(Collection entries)
..........
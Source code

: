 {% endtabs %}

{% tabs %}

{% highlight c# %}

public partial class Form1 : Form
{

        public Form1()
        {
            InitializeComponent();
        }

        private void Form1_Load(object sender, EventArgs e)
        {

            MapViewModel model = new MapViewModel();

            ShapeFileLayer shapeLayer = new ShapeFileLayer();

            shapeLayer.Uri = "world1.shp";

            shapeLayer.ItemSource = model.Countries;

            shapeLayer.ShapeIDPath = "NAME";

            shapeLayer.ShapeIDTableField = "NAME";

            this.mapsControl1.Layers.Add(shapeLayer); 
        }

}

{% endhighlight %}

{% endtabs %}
..........
EXERCISE GOAL:
Copy all lines of the records in which the string "model" can be found.

ANSWER SECTION:
            MapViewModel model = new MapViewModel();
            shapeLayer.ItemSource = model.Countries;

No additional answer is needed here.